Numerous patents and applications assigned to or in the names of the Massachusetts Institute of Technology (MIT) and E Ink Corporation have recently been published describing encapsulated electrophoretic media. Such encapsulated media comprise numerous small capsules, each of which itself comprises an internal phase containing electrophoretically-mobile particles suspended in a liquid suspension medium, and a capsule wall surrounding the internal phase. Typically, the capsules are themselves held within a polymeric binder to form a coherent layer positioned between two electrodes. Encapsulated media of this type are described, for example, in U.S. Pat. Nos. 5,930,026; 5,961,804; 6,017,584; 6,067,185; 6,118,426; 6,120,588; 6,120,839; 6,124,851; 6,130,773; 6,130,774; 6,172,798; 6,177,921; 6,232,950; 6,249,271; 6,252,564; 6,262,706; 6,262,833; 6,300,932; 6,312,304; 6,312,971; 6,323,989; 6,327,072; 6,376,828; 6,377,387; 6,392,785; 6,392,786; 6,413,790; 6,422,687; 6,445,374; 6,445,489; 6,459,418; 6,473,072; 6,480,182; 6,498,114; 6,504,524; 6,506,438; 6,512,354; 6,515,649; 6,518,949; 6,521,489; 6,531,997; 6,535,197; 6,538,801; and 6,545,291; and U.S. patent applications Publication Nos. 2002/0019081; 2002/0021270; 2002/0053900; 2002/0060321; 2002/0063661; 2002/0063677; 2002/0090980; 2002/0106847; 2002/0113770; 2002/0130832; 2002/0131147; 2002/0145792; 2002/0154382, 2002/0171910; 2002/0180687; 200210180688; 2002/0185378; 2003/0011560; 2003/0011867; 2003/0011868; 2003/0020844; 2003/0025855; 2003/0034949; 2003/0038755; and 2003/0053189; and International Applications Publication Nos.
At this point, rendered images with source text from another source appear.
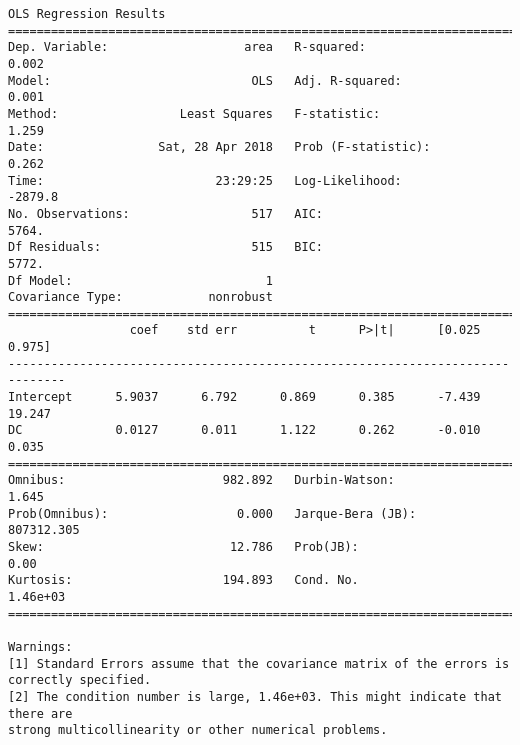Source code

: \documentclass[11pt]{article}
\begin{document}
\begin{Verbatim}[commandchars=\\\{\}]
                            OLS Regression Results                            
==============================================================================
Dep. Variable:                   area   R-squared:                       0.002
Model:                            OLS   Adj. R-squared:                  0.001
Method:                 Least Squares   F-statistic:                     1.259
Date:                Sat, 28 Apr 2018   Prob (F-statistic):              0.262
Time:                        23:29:25   Log-Likelihood:                -2879.8
No. Observations:                 517   AIC:                             5764.
Df Residuals:                     515   BIC:                             5772.
Df Model:                           1                                         
Covariance Type:            nonrobust                                         
==============================================================================
                 coef    std err          t      P>|t|      [0.025      0.975]
------------------------------------------------------------------------------
Intercept      5.9037      6.792      0.869      0.385      -7.439      19.247
DC             0.0127      0.011      1.122      0.262      -0.010       0.035
==============================================================================
Omnibus:                      982.892   Durbin-Watson:                   1.645
Prob(Omnibus):                  0.000   Jarque-Bera (JB):           807312.305
Skew:                          12.786   Prob(JB):                         0.00
Kurtosis:                     194.893   Cond. No.                     1.46e+03
==============================================================================

Warnings:
[1] Standard Errors assume that the covariance matrix of the errors is correctly specified.
[2] The condition number is large, 1.46e+03. This might indicate that there are
strong multicollinearity or other numerical problems.



\end{Verbatim}
\end{document}
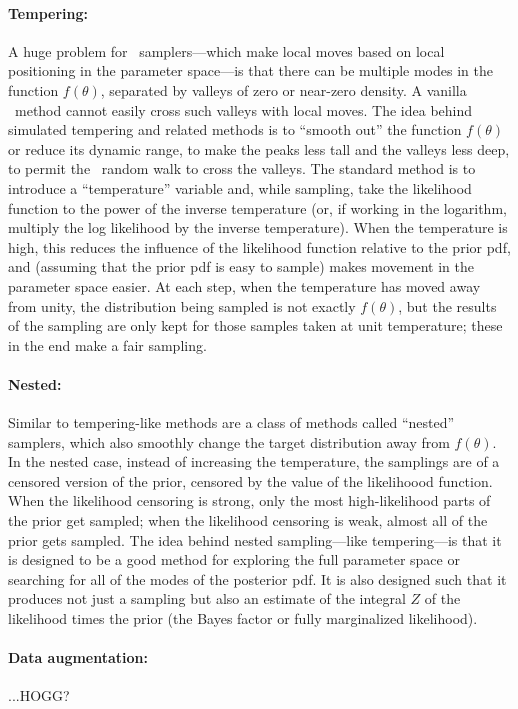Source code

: \documentclass[12pt,twoside,pdftex]{article}
\newcommand{\MCMC}{\acronym{MCMC}}
\newcommand{\pars}{\theta}
\begin{document}
\paragraph{Tempering:}
A huge problem for \MCMC\ samplers---which make local moves based on
local positioning in the parameter space---is that there can be
multiple modes in the function $f(\pars)$, separated by valleys of
zero or near-zero density.
A vanilla \MCMC\ method cannot easily cross such valleys with local
moves.
The idea behind simulated tempering and related methods is to ``smooth
out'' the function $f(\pars)$ or reduce its dynamic range, to make the
peaks less tall and the valleys less deep, to permit the \MCMC\ random
walk to cross the valleys.
The standard method is to introduce a ``temperature'' variable and,
while sampling, take the likelihood function to the power of the
inverse temperature (or, if working in the logarithm, multiply the log
likelihood by the inverse temperature).
When the temperature is high, this reduces the influence of the
likelihood function relative to the prior pdf, and (assuming that the
prior pdf is easy to sample) makes movement in the parameter space
easier.
At each step, when the temperature has moved away from unity, the
distribution being sampled is not exactly $f(\pars)$, but the results
of the sampling are only kept for those samples taken at unit
temperature; these in the end make a fair sampling.

\paragraph{Nested:}
Similar to tempering-like methods are a class of methods called ``nested''
samplers, which also smoothly change the target distribution away from $f(\pars)$.
In the nested case, instead of increasing the temperature, the
samplings are of a censored version of the prior, censored by the
value of the likelihoood function.
When the likelihood censoring is strong, only the most high-likelihood
parts of the prior get sampled; when the likelihood censoring is weak,
almost all of the prior gets sampled.
The idea behind nested sampling---like tempering---is that it is
designed to be a good method for exploring the full parameter space or
searching for all of the modes of the posterior pdf.
It is also designed such that it produces not just a sampling but also
an estimate of the integral $Z$ of the likelihood times the prior
(the Bayes factor or fully marginalized likelihood).

\paragraph{Data augmentation:}
...HOGG?
\end{document}
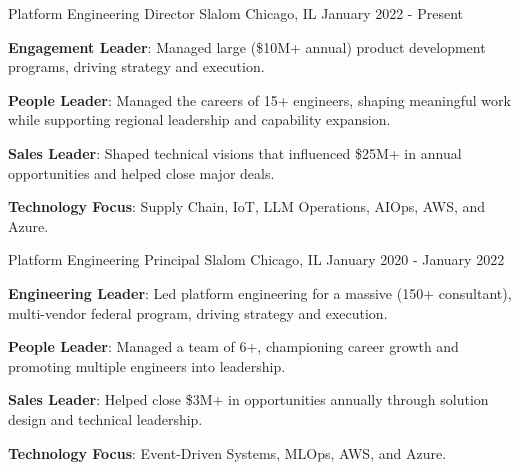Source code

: 

\begin{cventries}

  \cventry
    {Platform Engineering Director} %
    {Slalom} %
    {Chicago, IL} %
    {January 2022 - Present} %
    {
      \begin{cvitems} %
        \item {\textbf{Engagement Leader}: Managed large (\$10M+ annual) product development programs, driving strategy and execution.}
        \item {\textbf{People Leader}: Managed the careers of 15+ engineers, shaping meaningful work while supporting regional leadership and capability expansion.}
        \item {\textbf{Sales Leader}: Shaped technical visions that influenced \$25M+ in annual opportunities and helped close major deals.}
        \item {\textbf{Technology Focus}: Supply Chain, IoT, LLM Operations, AIOps, AWS, and Azure.}
      \end{cvitems}
    }

  \cventry
    {Platform Engineering Principal} %
    {Slalom} %
    {Chicago, IL} %
    {January 2020 - January 2022} %
    {
      \begin{cvitems} %
        \item {\textbf{Engineering Leader}: Led platform engineering for a massive (150+ consultant), multi-vendor federal program, driving strategy and execution.}
        \item {\textbf{People Leader}: Managed a team of 6+, championing career growth and promoting multiple engineers into leadership.}
        \item {\textbf{Sales Leader}: Helped close \$3M+ in opportunities annually through solution design and technical leadership.}
        \item {\textbf{Technology Focus}: Event-Driven Systems, MLOps, AWS, and Azure.}
      \end{cvitems}
    }


\end{cventries}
WO 99/67678; WO 00/05704; WO 00/20922; WO 00/26761; WO 00/38000; WO 00/38001; WO 00/36560; WO 00/67110; WO 00/67327; WO 01/07961; and WO 01/08241.
Known electrophoretic media, both encapsulated and unencapsulated, can be divided into two main types, referred to hereinafter for convenience as “single particle” and “dual particle” respectively. A single particle medium has only a single type of electrophoretic particle suspending in a colored suspending medium, at least one optical characteristic of which differs from that of the particles. (In referring to a single type of particle, we do not imply that all particles of the type are absolutely identical. For example, provided that all particles of the type possess substantially the same optical characteristic and a charge of the same polarity, considerable variation in parameters such as particle size and electrophoretic mobility can be tolerated without affecting the utility of the medium.) The optical characteristic is typically color visible to the human eye, but may, alternatively or in addition, be any one of more of reflectivity, retroreflectivity, luminescence, fluorescence, phosphorescence, or color in the broader sense of meaning a difference in absorption or reflectance at non-visible wavelengths. When such a medium is placed between a pair of electrodes, at least one of which is transparent, depending upon the relative potentials of the two electrodes, the medium can display the optical characteristic of the particles (when the particles are adjacent the electrode closer to the observer, hereinafter called the “front” electrode) or the optical characteristic of the suspending medium (when the particles are adjacent the electrode remote from the observer, hereinafter called the “rear” electrode, so that the particles are hidden by the colored suspending medium).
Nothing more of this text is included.